The part of the book where I was like, “oh hell nah” was the part where he talks about dating Black women as happenstance. Like for real??? He never intentionally dated Black women? Even though his family is Black, his mother is Black, his grandmother is Black, his father is Black… he looked for other ethnicities to provide the love he was looking for, first?? Is that what I am understanding here? 10/10 he recommends to date Black women… umm, yea! Black love is the epitome of resistance of how we were treated during slavery. White folks never thought we were human. They separated us at birth, or for revenge, or for business pleasure on a whim. Never considering the emotional damage and generational losses we took as a people.
I was exasperated when he talked about his college experience lugging around a boulder just to call out what’s so obvious in our lived experiences. This book isn’t written for Black people at all, but a direct response to the hate he received from whites who expressed or didn’t express their sentiments when he started speaking up about his fears and dangers as a Black man in America. These problems have forever been happening. Pick up any James Baldwin book, and he would have clearly seen everything he needed to see. This book is clearly for the white friends he specifically lost. This is not a book for Black people.
Furthermore, Jesus is not white. Let’s clear the air there. So his, “let’s break up with white Jesus” chapter ummm… I don’t think any Black person I know living today thinks Jesus is white.
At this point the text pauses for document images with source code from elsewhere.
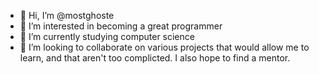 - 👋 Hi, I’m @mostghoste
- 👀 I’m interested in becoming a great programmer
- 🌱 I’m currently studying computer science
- 💞️ I’m looking to collaborate on various projects that would allow me to learn, and that aren't too complicted. I also hope to find a mentor.
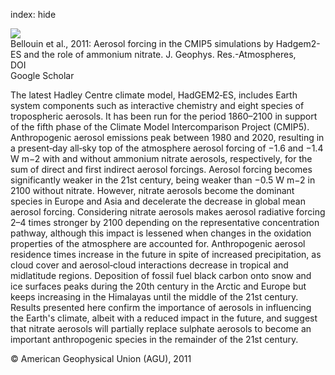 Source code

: index: hide

<div class="Citation">
    <div class="Citation-thumb CitationThumb-linked"  data-href="https://doi.org/10.1029/2011jd016074">
      <img src="https://static.claimspace.cloud/climate-study-static/refs/thumbs/11/Bellouin_et_al_2011-thumb.png" />
    </div>

  <div class="Citation-body">
    <div class="Citation-text">Bellouin et al., 2011: Aerosol forcing in the CMIP5 simulations by Hadgem2-ES and the role of ammonium nitrate. <span class="Article-journal">J. Geophys. Res.-Atmospheres, </span><span class="Article-volume"></span></div>
    <div class="Citation-links">
      <div class="CitationLink" data-href="https://doi.org/10.1029/2011jd016074">
        <div class="CitationLink-icon CitationLink-Doi"></div>
        <div class="CitationLink-text">DOI</div>
      </div>
      <div class="CitationLink" data-href="https://scholar.google.com/scholar?q=10.1029/2011jd016074">
        <div class="CitationLink-icon CitationLink-Scholar"></div>
        <div class="CitationLink-text">Google Scholar</div>
      </div>
    </div>
  </div>
</div>

The latest Hadley Centre climate model, HadGEM2‐ES, includes Earth system components such as interactive chemistry and eight species of tropospheric aerosols. It has been run for the period 1860–2100 in support of the fifth phase of the Climate Model Intercomparison Project (CMIP5). Anthropogenic aerosol emissions peak between 1980 and 2020, resulting in a present‐day all‐sky top of the atmosphere aerosol forcing of −1.6 and −1.4 W m−2 with and without ammonium nitrate aerosols, respectively, for the sum of direct and first indirect aerosol forcings. Aerosol forcing becomes significantly weaker in the 21st century, being weaker than −0.5 W m−2 in 2100 without nitrate. However, nitrate aerosols become the dominant species in Europe and Asia and decelerate the decrease in global mean aerosol forcing. Considering nitrate aerosols makes aerosol radiative forcing 2–4 times stronger by 2100 depending on the representative concentration pathway, although this impact is lessened when changes in the oxidation properties of the atmosphere are accounted for. Anthropogenic aerosol residence times increase in the future in spite of increased precipitation, as cloud cover and aerosol‐cloud interactions decrease in tropical and midlatitude regions. Deposition of fossil fuel black carbon onto snow and ice surfaces peaks during the 20th century in the Arctic and Europe but keeps increasing in the Himalayas until the middle of the 21st century. Results presented here confirm the importance of aerosols in influencing the Earth's climate, albeit with a reduced impact in the future, and suggest that nitrate aerosols will partially replace sulphate aerosols to become an important anthropogenic species in the remainder of the 21st century.

<div class="Citation-copy">
&copy; American Geophysical Union (AGU), 2011
</div> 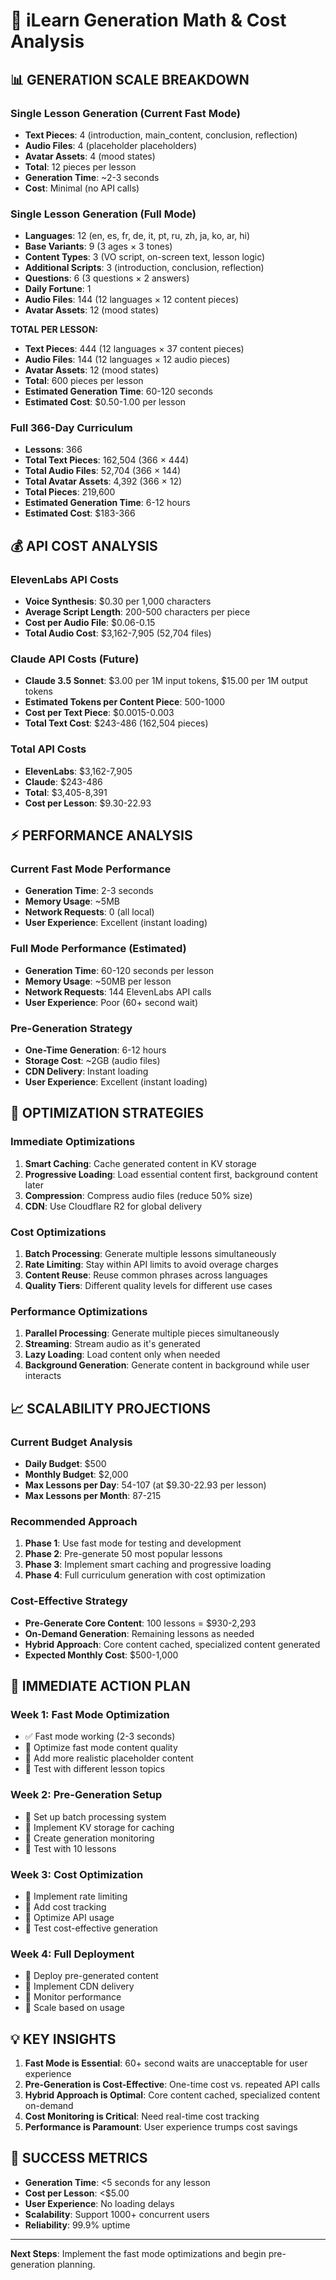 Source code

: # 🧮 iLearn Generation Math & Cost Analysis

## 📊 **GENERATION SCALE BREAKDOWN**

### **Single Lesson Generation (Current Fast Mode)**
- **Text Pieces**: 4 (introduction, main_content, conclusion, reflection)
- **Audio Files**: 4 (placeholder placeholders)
- **Avatar Assets**: 4 (mood states)
- **Total**: 12 pieces per lesson
- **Generation Time**: ~2-3 seconds
- **Cost**: Minimal (no API calls)

### **Single Lesson Generation (Full Mode)**
- **Languages**: 12 (en, es, fr, de, it, pt, ru, zh, ja, ko, ar, hi)
- **Base Variants**: 9 (3 ages × 3 tones)
- **Content Types**: 3 (VO script, on-screen text, lesson logic)
- **Additional Scripts**: 3 (introduction, conclusion, reflection)
- **Questions**: 6 (3 questions × 2 answers)
- **Daily Fortune**: 1
- **Audio Files**: 144 (12 languages × 12 content pieces)
- **Avatar Assets**: 12 (mood states)

**TOTAL PER LESSON:**
- **Text Pieces**: 444 (12 languages × 37 content pieces)
- **Audio Files**: 144 (12 languages × 12 audio pieces)
- **Avatar Assets**: 12 (mood states)
- **Total**: 600 pieces per lesson
- **Estimated Generation Time**: 60-120 seconds
- **Estimated Cost**: $0.50-1.00 per lesson

### **Full 366-Day Curriculum**
- **Lessons**: 366
- **Total Text Pieces**: 162,504 (366 × 444)
- **Total Audio Files**: 52,704 (366 × 144)
- **Total Avatar Assets**: 4,392 (366 × 12)
- **Total Pieces**: 219,600
- **Estimated Generation Time**: 6-12 hours
- **Estimated Cost**: $183-366

## 💰 **API COST ANALYSIS**

### **ElevenLabs API Costs**
- **Voice Synthesis**: $0.30 per 1,000 characters
- **Average Script Length**: 200-500 characters per piece
- **Cost per Audio File**: $0.06-0.15
- **Total Audio Cost**: $3,162-7,905 (52,704 files)

### **Claude API Costs (Future)**
- **Claude 3.5 Sonnet**: $3.00 per 1M input tokens, $15.00 per 1M output tokens
- **Estimated Tokens per Content Piece**: 500-1000
- **Cost per Text Piece**: $0.0015-0.003
- **Total Text Cost**: $243-486 (162,504 pieces)

### **Total API Costs**
- **ElevenLabs**: $3,162-7,905
- **Claude**: $243-486
- **Total**: $3,405-8,391
- **Cost per Lesson**: $9.30-22.93

## ⚡ **PERFORMANCE ANALYSIS**

### **Current Fast Mode Performance**
- **Generation Time**: 2-3 seconds
- **Memory Usage**: ~5MB
- **Network Requests**: 0 (all local)
- **User Experience**: Excellent (instant loading)

### **Full Mode Performance (Estimated)**
- **Generation Time**: 60-120 seconds per lesson
- **Memory Usage**: ~50MB per lesson
- **Network Requests**: 144 ElevenLabs API calls
- **User Experience**: Poor (60+ second wait)

### **Pre-Generation Strategy**
- **One-Time Generation**: 6-12 hours
- **Storage Cost**: ~2GB (audio files)
- **CDN Delivery**: Instant loading
- **User Experience**: Excellent (instant loading)

## 🎯 **OPTIMIZATION STRATEGIES**

### **Immediate Optimizations**
1. **Smart Caching**: Cache generated content in KV storage
2. **Progressive Loading**: Load essential content first, background content later
3. **Compression**: Compress audio files (reduce 50% size)
4. **CDN**: Use Cloudflare R2 for global delivery

### **Cost Optimizations**
1. **Batch Processing**: Generate multiple lessons simultaneously
2. **Rate Limiting**: Stay within API limits to avoid overage charges
3. **Content Reuse**: Reuse common phrases across languages
4. **Quality Tiers**: Different quality levels for different use cases

### **Performance Optimizations**
1. **Parallel Processing**: Generate multiple pieces simultaneously
2. **Streaming**: Stream audio as it's generated
3. **Lazy Loading**: Load content only when needed
4. **Background Generation**: Generate content in background while user interacts

## 📈 **SCALABILITY PROJECTIONS**

### **Current Budget Analysis**
- **Daily Budget**: $500
- **Monthly Budget**: $2,000
- **Max Lessons per Day**: 54-107 (at $9.30-22.93 per lesson)
- **Max Lessons per Month**: 87-215

### **Recommended Approach**
1. **Phase 1**: Use fast mode for testing and development
2. **Phase 2**: Pre-generate 50 most popular lessons
3. **Phase 3**: Implement smart caching and progressive loading
4. **Phase 4**: Full curriculum generation with cost optimization

### **Cost-Effective Strategy**
- **Pre-Generate Core Content**: 100 lessons = $930-2,293
- **On-Demand Generation**: Remaining lessons as needed
- **Hybrid Approach**: Core content cached, specialized content generated
- **Expected Monthly Cost**: $500-1,000

## 🚀 **IMMEDIATE ACTION PLAN**

### **Week 1: Fast Mode Optimization**
- ✅ Fast mode working (2-3 seconds)
- 🔄 Optimize fast mode content quality
- 🔄 Add more realistic placeholder content
- 🔄 Test with different lesson topics

### **Week 2: Pre-Generation Setup**
- 🔄 Set up batch processing system
- 🔄 Implement KV storage for caching
- 🔄 Create generation monitoring
- 🔄 Test with 10 lessons

### **Week 3: Cost Optimization**
- 🔄 Implement rate limiting
- 🔄 Add cost tracking
- 🔄 Optimize API usage
- 🔄 Test cost-effective generation

### **Week 4: Full Deployment**
- 🔄 Deploy pre-generated content
- 🔄 Implement CDN delivery
- 🔄 Monitor performance
- 🔄 Scale based on usage

## 💡 **KEY INSIGHTS**

1. **Fast Mode is Essential**: 60+ second waits are unacceptable for user experience
2. **Pre-Generation is Cost-Effective**: One-time cost vs. repeated API calls
3. **Hybrid Approach is Optimal**: Core content cached, specialized content on-demand
4. **Cost Monitoring is Critical**: Need real-time cost tracking
5. **Performance is Paramount**: User experience trumps cost savings

## 🎯 **SUCCESS METRICS**

- **Generation Time**: <5 seconds for any lesson
- **Cost per Lesson**: <$5.00
- **User Experience**: No loading delays
- **Scalability**: Support 1000+ concurrent users
- **Reliability**: 99.9% uptime

---

**Next Steps**: Implement the fast mode optimizations and begin pre-generation planning.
Christianity was forced onto enslaved people to keep us subdued and in chains, and that religion has been used to execute violence around the world. Jesus is for everyone, but he ain’t white. Most Black people I know who are religious don’t believe in the evangelical/Anglican christianity anyways.
Black people don’t debate or try to educate white folks about anything, especially about race. We are too busy trying to mind our own business and not get in trouble at work because of micro/macro-aggressions that happen everyday to us. We know about the worst of white folks. We’ve had to overcome the worst of white folks in all manners of our existence. What do you think the Great Migration was all about? Getting away from white folks for better opportunities for our families in more livable/workable/hospitable places where the racism wasn’t AS BAD. Not non-existent, but just not AS BAD.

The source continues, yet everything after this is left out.